Search code examples
wekafeature-selection

Weka exception: Train and test file not compatible! thrown despite having filters that shall correct that incompatibility


Let's say I have the following data in ARFF format:

TRAIN:

@ATTRIBUTE A NUMERIC
@ATTRIBUTE B NUMERIC
@ATTRIBUTE C NUMERIC

TEST

@ATTRIBUTE ID NUMERIC
@ATTRIBUTE A NUMERIC
@ATTRIBUTE B NUMERIC
@ATTRIBUTE C NUMERIC
@ATTRIBUTE D NUMERIC
@ATTRIBUTE E NUMERIC

Now, to explain the attribute difference, on the TRAIN data, a feature selection was performed, so some attributes were removed. I need to get predictions on TEST dataset from classifier trained on TRAIN dataset, but TRAIN and TEST headers do not match. I tried to solve it by applying RemoveByName filters with the excess feature names as parameters, however it still fails with an error, that Train and test file not compatible!

I was reading this correspondence, where it is stated, that filters are applied also to test data, so they are compatible, but it looks like they are not in my case.

Do I have to create a separate new file externally for each subset of selected features in TRAIN file, or can I use FilteredClassifier to remove the features that are not needed?
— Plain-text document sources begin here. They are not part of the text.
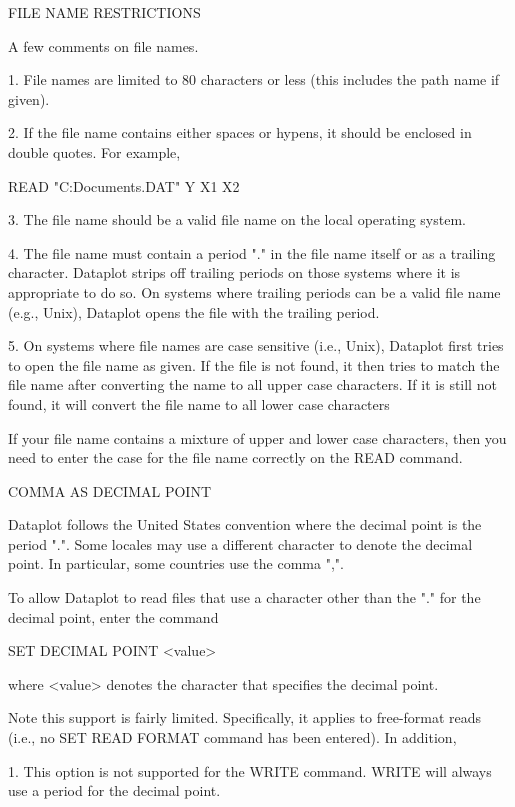 FILE NAME RESTRICTIONS

A few comments on file names.

  1. File names are limited to 80 characters or less (this includes
     the path name if given).

  2. If the file name contains either spaces or hypens, it
     should be enclosed in double quotes.  For example,

       READ "C:\My Documents\SAMPLE.DAT"  Y X1 X2

  3. The file name should be a valid file name on the local
     operating system.

  4. The file name must contain a period "." in the file name itself
     or as a trailing character.  Dataplot strips off trailing periods
     on those systems where it is appropriate to do so.  On systems
     where trailing periods can be a valid file name (e.g., Unix),
     Dataplot opens the file with the trailing period.
 
  5. On systems where file names are case sensitive (i.e., Unix),
     Dataplot first tries to open the file name as given.  If the
     file is not found, it then tries to match the file name
     after converting the name to all upper case characters.  If
     it is still not found, it will convert the file name to all
     lower case characters

     If your file name contains a mixture of upper and lower case
     characters, then you need to enter the case for the file name
     correctly on the READ command.


COMMA AS DECIMAL POINT

Dataplot follows the United States convention where the decimal
point is the period ".".  Some locales may use a different
character to denote the decimal point.  In particular, some
countries use the comma ",".

To allow Dataplot to read files that use a character other than
the "." for the decimal point, enter the command

     SET DECIMAL POINT <value>

where <value> denotes the character that specifies the decimal
point.

Note this support is fairly limited.  Specifically, it applies
to free-format reads (i.e., no SET READ FORMAT command has been
entered).  In addition,

   1. This option is not supported for the WRITE command.  WRITE
      will always use a period for the decimal point.


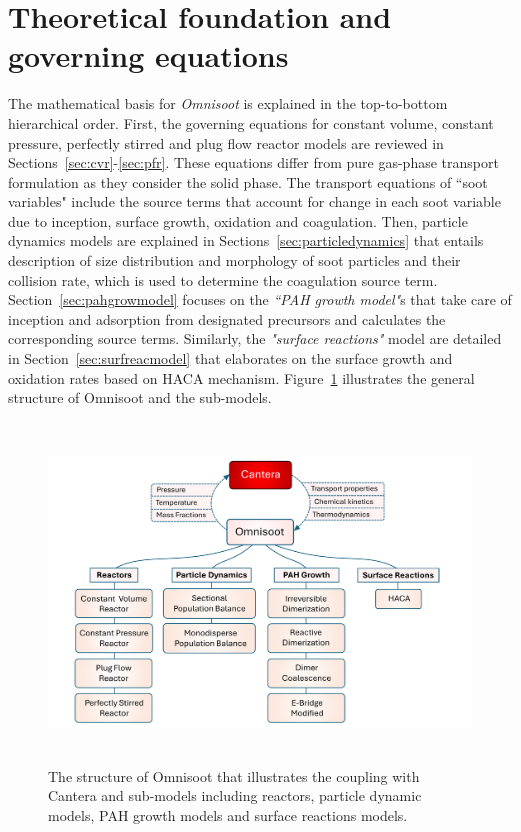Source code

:\section{Theoretical foundation and governing equations}
The mathematical basis for \textit{Omnisoot} is explained in the top-to-bottom hierarchical order. First, the governing equations for constant volume, constant pressure, perfectly stirred and plug flow reactor models are reviewed in Sections~\ref{sec:cvr}-\ref{sec:pfr}. These equations differ from pure gas-phase transport formulation as they consider the solid phase. The transport equations of ``soot variables" include the source terms that account for change in each soot variable due to inception, surface growth, oxidation and coagulation. Then, particle dynamics models are explained in Sections~\ref{sec:particledynamics} that entails description of size distribution and morphology of soot particles and their collision rate, which is used to determine the coagulation source term. Section~\ref{sec:pahgrowmodel} focuses on the \textit{``PAH growth model"}s that take care of inception and adsorption from designated precursors and calculates the corresponding source terms. Similarly, the \textit{"surface reactions"} model are detailed in Section~\ref{sec:surfreacmodel} that elaborates on the surface growth and oxidation rates based on HACA mechanism. Figure~\ref{fig:structure} illustrates the general structure of Omnisoot and the sub-models.

\begin{figure}[!htbp]
	\centering
	\includegraphics[height=90mm, ]{Figures/Theory/structure.pdf}
	\caption{The structure of Omnisoot that illustrates the coupling with Cantera and sub-models including reactors, particle dynamic models, PAH growth models and surface reactions models.}
	\label{fig:structure}
\end{figure}

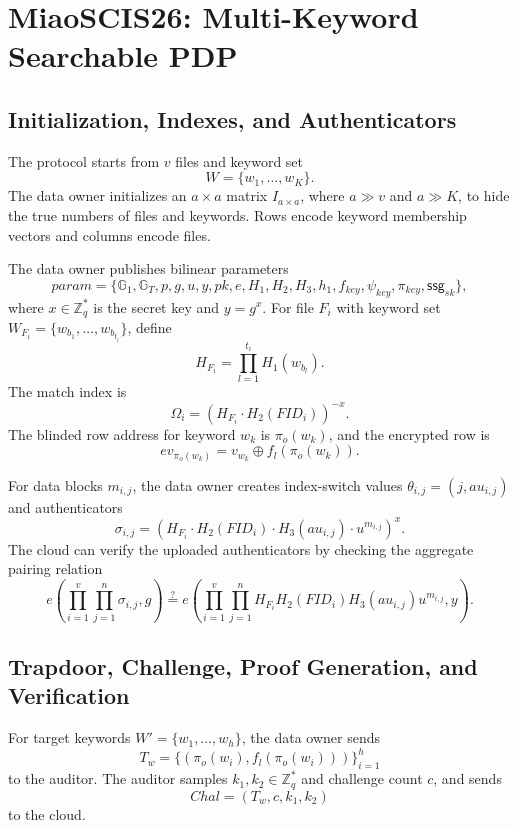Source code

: \documentclass[11pt]{article}
\newcommand{\G}{\mathbb{G}}
\newcommand{\GT}{\mathbb{G}_T}
\newcommand{\Zq}{\mathbb{Z}_q}
\begin{document}
\section{MiaoSCIS26: Multi-Keyword Searchable PDP}

\subsection{Initialization, Indexes, and Authenticators}

The protocol starts from \(v\) files and keyword set
\[
    W=\{w_1,\ldots,w_K\}.
\]
The data owner initializes an \(a\times a\) matrix \(I_{a\times a}\), where
\(a\gg v\) and \(a\gg K\), to hide the true numbers of files and keywords.
Rows encode keyword membership vectors and columns encode files.

The data owner publishes bilinear parameters
\[
    param=\{\G_1,\GT,p,g,u,y,pk,e,H_1,H_2,H_3,h_1,
    f_{key},\psi_{key},\pi_{key},\mathsf{ssg}_{sk}\},
\]
where \(x\in\Zq^\ast\) is the secret key and \(y=g^x\).  For file \(F_i\)
with keyword set \(W_{F_i}=\{w_{b_1},\ldots,w_{b_{t_i}}\}\), define
\[
    H_{F_i}=\prod_{l=1}^{t_i}H_1(w_{b_l}).
\]
The match index is
\[
    \Omega_i=(H_{F_i}\cdot H_2(FID_i))^{-x}.
\]
The blinded row address for keyword \(w_k\) is \(\pi_o(w_k)\), and the
encrypted row is
\[
    ev_{\pi_o(w_k)}=v_{w_k}\oplus f_l(\pi_o(w_k)).
\]

For data blocks \(m_{i,j}\), the data owner creates index-switch values
\(\theta_{i,j}=(j,au_{i,j})\) and authenticators
\[
    \sigma_{i,j}
    =
    \left(
        H_{F_i}\cdot H_2(FID_i)\cdot H_3(au_{i,j})\cdot u^{m_{i,j}}
    \right)^x.
\]
The cloud can verify the uploaded authenticators by checking the aggregate
pairing relation
\[
    e\!\left(\prod_{i=1}^{v}\prod_{j=1}^{n}\sigma_{i,j},g\right)
    \stackrel{?}{=}
    e\!\left(
        \prod_{i=1}^{v}\prod_{j=1}^{n}
        H_{F_i}H_2(FID_i)H_3(au_{i,j})u^{m_{i,j}},
        y
    \right).
\]

\subsection{Trapdoor, Challenge, Proof Generation, and Verification}

For target keywords \(W'=\{w_1,\ldots,w_h\}\), the data owner sends
\[
    T_w=\{(\pi_o(w_i),f_l(\pi_o(w_i)))\}_{i=1}^{h}
\]
to the auditor.  The auditor samples \(k_1,k_2\in\Zq^\ast\) and challenge
count \(c\), and sends
\[
    Chal=(T_w,c,k_1,k_2)
\]
to the cloud.
\end{document}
Or, can I somehow specify which attributes to use for prediction?

EDIT1:

I need to run everything from command line, I need to be able to supply variable parameters and variable filters for both the base classifier and the FilteredClassifier As @zbicyclist suggested, I tried to make it work through the InputMappedClassifier, by a command as follows:

java -Xmx4096m -cp data/java/weka.jar weka.classifiers.misc.InputMappedClassifier -t train.arff -T test_bin.arff -classifications weka.classifiers.evaluation.output.prediction.CSV -p first -file FILE.arff -suppress -S 1 -W weka.classifiers.meta.FilteredClassifier -- -F weka.filters.MultiFilter -F "weka.filters.unsupervised.attribute.RemoveByName -E ^ID$" -F "weka.filters.unsupervised.attribute.RemoveByName -E ^OD_VALUE$" -W weka.classifiers.rules.DecisionTable -- -I

Which looks like this, when I add newlines (which must be ommited before running it):

java -Xmx4096m -cp data/java/weka.jar 
weka.classifiers.misc.InputMappedClassifier
  -t train.arff
  -T test_bin.arff
  -classifications weka.classifiers.evaluation.output.prediction.CSV
  -p first
  -file FILE.arff
  -suppress
  -S 1
  -W weka.classifiers.meta.FilteredClassifier
--
  -F weka.filters.MultiFilter
  -F "weka.filters.unsupervised.attribute.RemoveByName -E ^ID$"
  -F "weka.filters.unsupervised.attribute.RemoveByName -E ^OD_VALUE$"
  -W weka.classifiers.rules.DecisionTable
--
  -I

It does not work though and says that: Weka exception: Illegal options: -F weka.filters.unsupervised.attribute.RemoveByName -E ^ID$ -F weka.filters.unsupervised.attribute.RemoveByName -E ^OD_VALUE$

Can anyone help me with nesting the command properly, so I can wrap the base classifier into FilteredClassifier and then wrap the filtered classifier into InputClassifier?


Solution

  • The problem is, that the inputs are probably compared before applying the filtering, thus you need to wrap it into InputMappedClassifier and filter unnecesary columns only after the input train features are mapped to correct input test features

    I managed to come up with following command:

    java -Xmx4096m -cp data/java/weka.jar weka.classifiers.misc.InputMappedClassifier \
    -t train.arff \
    -T test_bin.arff \
    -classifications \
        "weka.classifiers.evaluation.output.prediction.CSV \
        -p first \
        -file FILE.arff \
        -suppress" \
    -W weka.classifiers.meta.FilteredClassifier\
    --\
        -F "weka.filters.MultiFilter -F \"weka.filters.unsupervised.attribute.RemoveByName -E ^ID$\" -F \"weka.filters.unsupervised.attribute.RemoveByName -E ^OD_VALUE$\""\
        -S 1\
        -W weka.classifiers.rules.DecisionTable \
        --\
            -I
    

    Which seems to do what I need.

    It is possible to nest classifiers by using the -W <classifier.name> argument last and then introducing the parameters for the nested classifier after the -- argument. No obscure quote backslashing required.